I think few authors realize that there are so many limitations to this KDP Select, blinded by dollar $igns.
- Yes, you get put in a pool with all other KDP Select users and Amazon will market your book for you.
- You’ll get your share of the $500k (or whatever their monthly budget is) after each month, depending on your sales per capita.
- You can promote your book for up to 5 days within the 90 day period in which you are committed to KDP Select.
- Your book will be available in the Kindle Owners’ Lending Library
- Amazon has EXCLUSIVE rights to your book/story during the 90 days you are committed. That means you can’t sell it anywhere else or even post it on your own blog.
- Amazon will automatically renew your commitment at the end of each 90 day session, so if you aren’t careful you may be committed for a very long time period.
- Your book will be available in the Kindle Owners’ Lending Library Program where all Kindle owners can access it for free. (I listed this in pro and con because yes, there is more visibility, but also you don’t get paid for any of those views.)
- If you should per chance make a mistake and thing you’ve opted out of the KDP Select program, then post your book elsewhere, or even forget to pull it from everywhere it’s available, then Amazon no longer owes you any of the Royalties from the monthly pot and may take out any previously paid royalties out of future royalties, via a lien.

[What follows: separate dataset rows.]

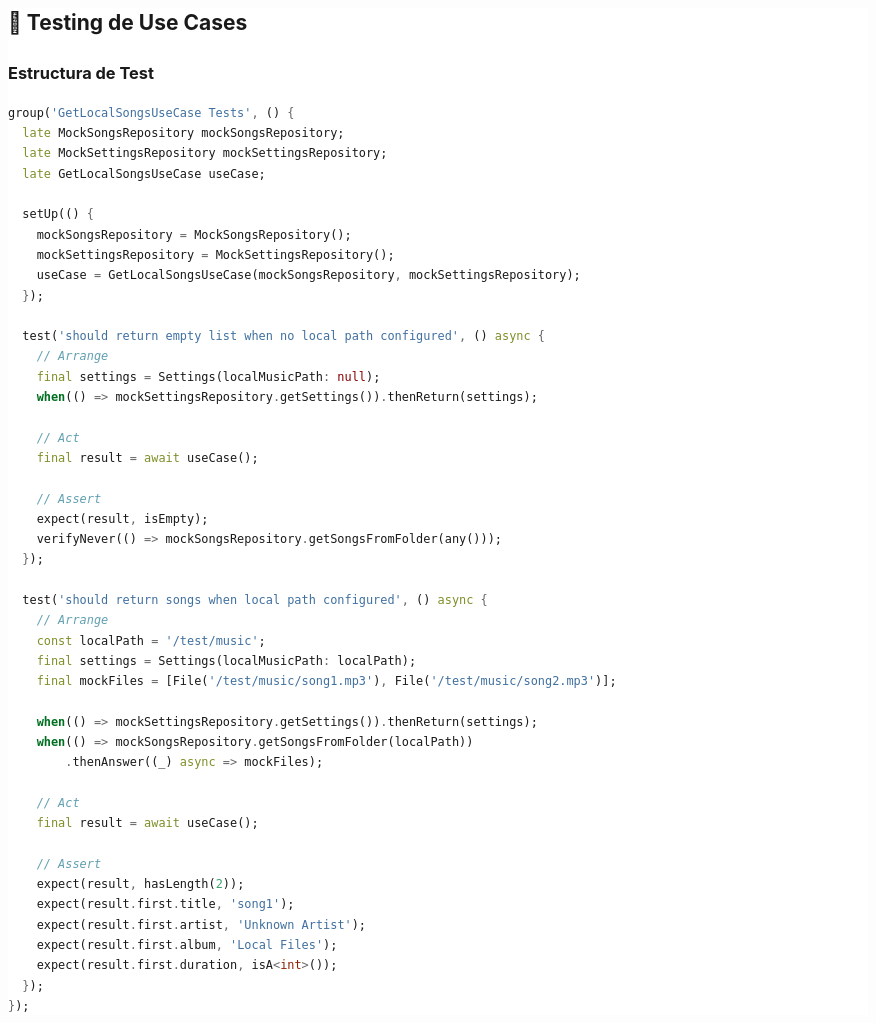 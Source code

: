 ## 🧪 Testing de Use Cases

### Estructura de Test

```dart
group('GetLocalSongsUseCase Tests', () {
  late MockSongsRepository mockSongsRepository;
  late MockSettingsRepository mockSettingsRepository;
  late GetLocalSongsUseCase useCase;

  setUp(() {
    mockSongsRepository = MockSongsRepository();
    mockSettingsRepository = MockSettingsRepository();
    useCase = GetLocalSongsUseCase(mockSongsRepository, mockSettingsRepository);
  });

  test('should return empty list when no local path configured', () async {
    // Arrange
    final settings = Settings(localMusicPath: null);
    when(() => mockSettingsRepository.getSettings()).thenReturn(settings);

    // Act
    final result = await useCase();

    // Assert
    expect(result, isEmpty);
    verifyNever(() => mockSongsRepository.getSongsFromFolder(any()));
  });

  test('should return songs when local path configured', () async {
    // Arrange
    const localPath = '/test/music';
    final settings = Settings(localMusicPath: localPath);
    final mockFiles = [File('/test/music/song1.mp3'), File('/test/music/song2.mp3')];
    
    when(() => mockSettingsRepository.getSettings()).thenReturn(settings);
    when(() => mockSongsRepository.getSongsFromFolder(localPath))
        .thenAnswer((_) async => mockFiles);

    // Act
    final result = await useCase();

    // Assert
    expect(result, hasLength(2));
    expect(result.first.title, 'song1');
    expect(result.first.artist, 'Unknown Artist');
    expect(result.first.album, 'Local Files');
    expect(result.first.duration, isA<int>());
  });
});
```
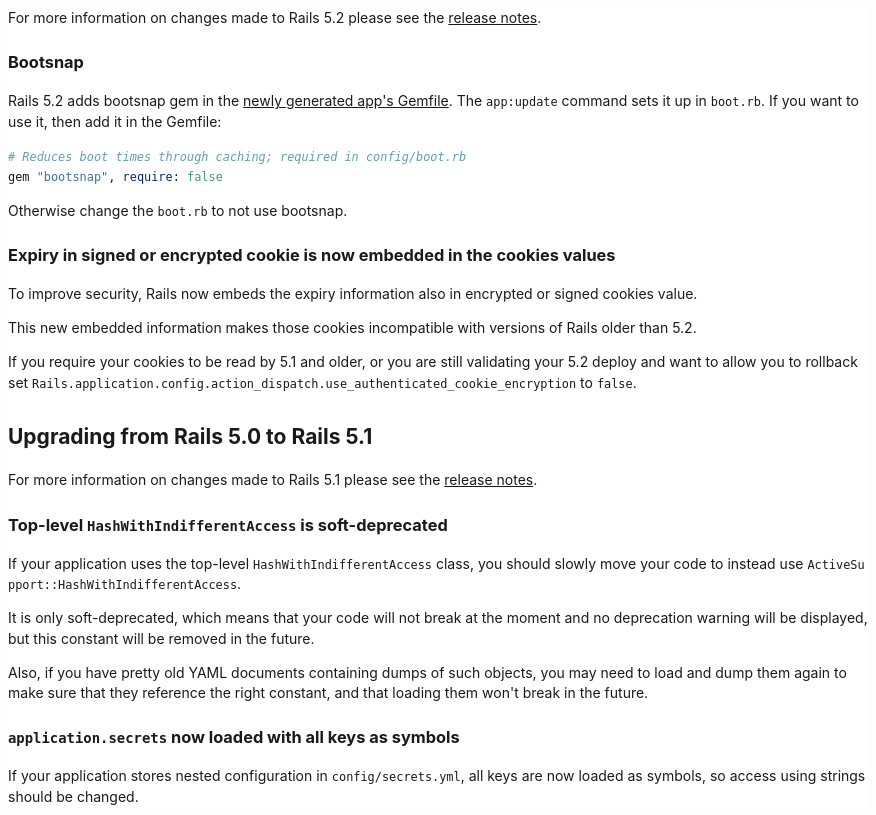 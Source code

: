 For more information on changes made to Rails 5.2 please see the [release notes](5_2_release_notes.html).

### Bootsnap

Rails 5.2 adds bootsnap gem in the [newly generated app's Gemfile](https://github.com/rails/rails/pull/29313).
The `app:update` command sets it up in `boot.rb`. If you want to use it, then add it in the Gemfile:

```ruby
# Reduces boot times through caching; required in config/boot.rb
gem "bootsnap", require: false
```

Otherwise change the `boot.rb` to not use bootsnap.

### Expiry in signed or encrypted cookie is now embedded in the cookies values

To improve security, Rails now embeds the expiry information also in encrypted or signed cookies value.

This new embedded information makes those cookies incompatible with versions of Rails older than 5.2.

If you require your cookies to be read by 5.1 and older, or you are still validating your 5.2 deploy and want
to allow you to rollback set
`Rails.application.config.action_dispatch.use_authenticated_cookie_encryption` to `false`.

Upgrading from Rails 5.0 to Rails 5.1
-------------------------------------

For more information on changes made to Rails 5.1 please see the [release notes](5_1_release_notes.html).

### Top-level `HashWithIndifferentAccess` is soft-deprecated

If your application uses the top-level `HashWithIndifferentAccess` class, you
should slowly move your code to instead use `ActiveSupport::HashWithIndifferentAccess`.

It is only soft-deprecated, which means that your code will not break at the
moment and no deprecation warning will be displayed, but this constant will be
removed in the future.

Also, if you have pretty old YAML documents containing dumps of such objects,
you may need to load and dump them again to make sure that they reference
the right constant, and that loading them won't break in the future.

### `application.secrets` now loaded with all keys as symbols

If your application stores nested configuration in `config/secrets.yml`, all keys
are now loaded as symbols, so access using strings should be changed.
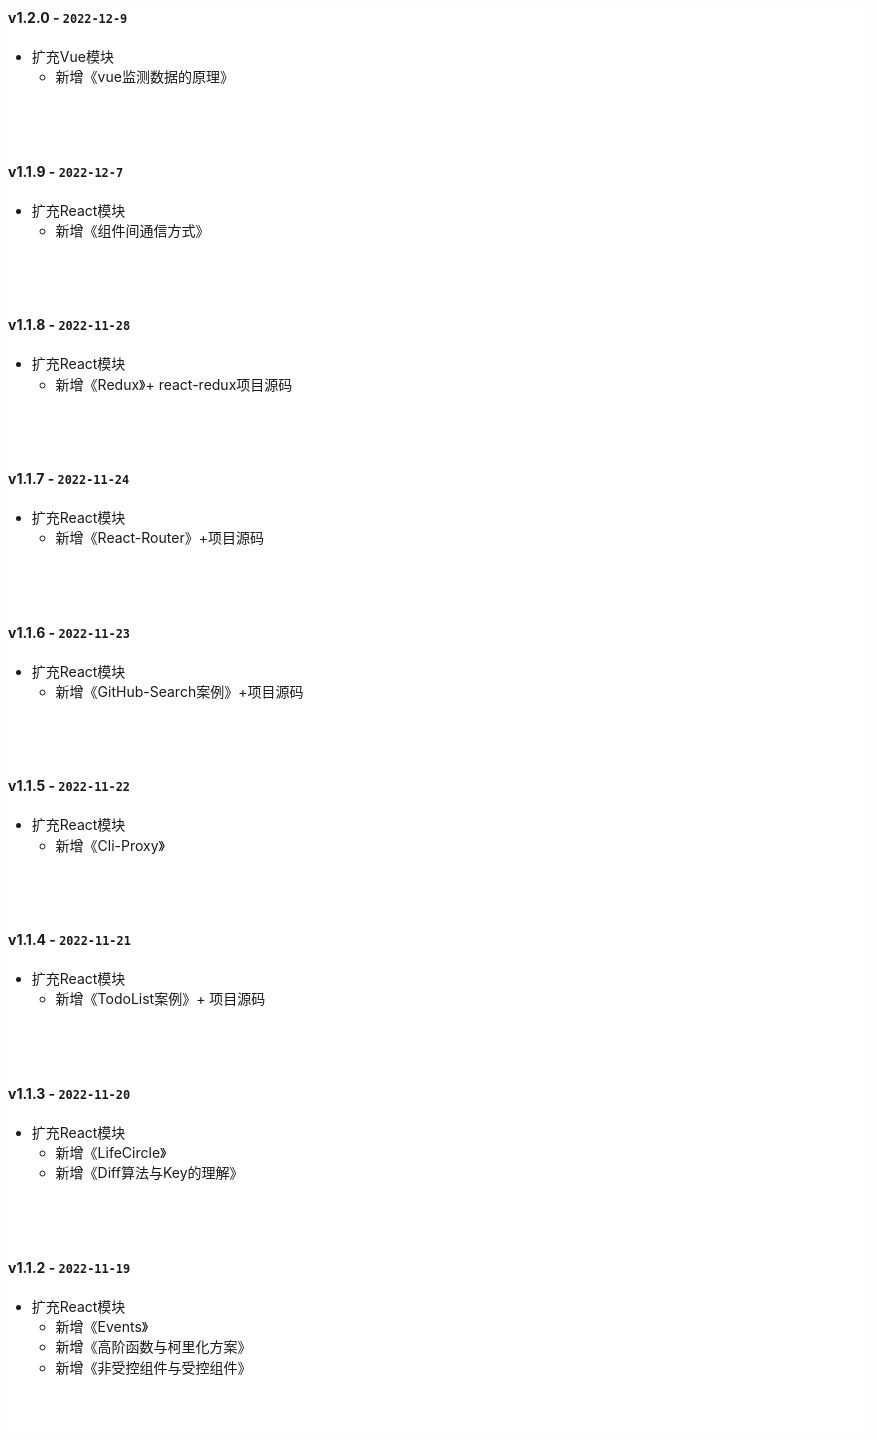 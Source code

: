 #### v1.2.0 - `2022-12-9`
- 扩充Vue模块
    - 新增《vue监测数据的原理》
<br>
<br>

#### v1.1.9 - `2022-12-7`
- 扩充React模块
    - 新增《组件间通信方式》
<br>
<br>

#### v1.1.8 - `2022-11-28`
- 扩充React模块
    - 新增《Redux》+ react-redux项目源码
<br>
<br>

#### v1.1.7 - `2022-11-24`
- 扩充React模块
    - 新增《React-Router》+项目源码
<br>
<br>


#### v1.1.6 - `2022-11-23`
- 扩充React模块
    - 新增《GitHub-Search案例》+项目源码
<br>
<br>

#### v1.1.5 - `2022-11-22`
- 扩充React模块
    - 新增《Cli-Proxy》
<br>
<br>

#### v1.1.4 - `2022-11-21`
- 扩充React模块
    - 新增《TodoList案例》+ 项目源码
<br>
<br>

#### v1.1.3 - `2022-11-20`
- 扩充React模块
    - 新增《LifeCircle》
    - 新增《Diff算法与Key的理解》
<br>
<br>


#### v1.1.2 - `2022-11-19`
- 扩充React模块
    - 新增《Events》
    - 新增《高阶函数与柯里化方案》
    - 新增《非受控组件与受控组件》
<br>
<br>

“Your Commitment. Your commitment to these terms and conditions is important, and the benefits we provide to you as part of this option are conditioned on your following through on your commitments. If you un-publish your Digital Book, we will remove it from the Kindle Owners’ Lending Library, but you must continue to comply with these commitments, including exclusivity, through the remainder of the Digital Book’s then-current 90-day period of participation in KDP Select. If you don’t comply with these KDP Select terms and conditions, we will not owe you Royalties for that Digital Book earned through the Kindle Owners’ Lending Library Program, and we may offset any of those Royalties that were previously paid against future Royalties, or require you to remit them to us. We may also withhold your Royalty payments on all your Digital Books for a period of up to 90 days while we investigate. This doesn’t limit other remedies we have, such as prohibiting your future participation in KDP Select or KDP generally.”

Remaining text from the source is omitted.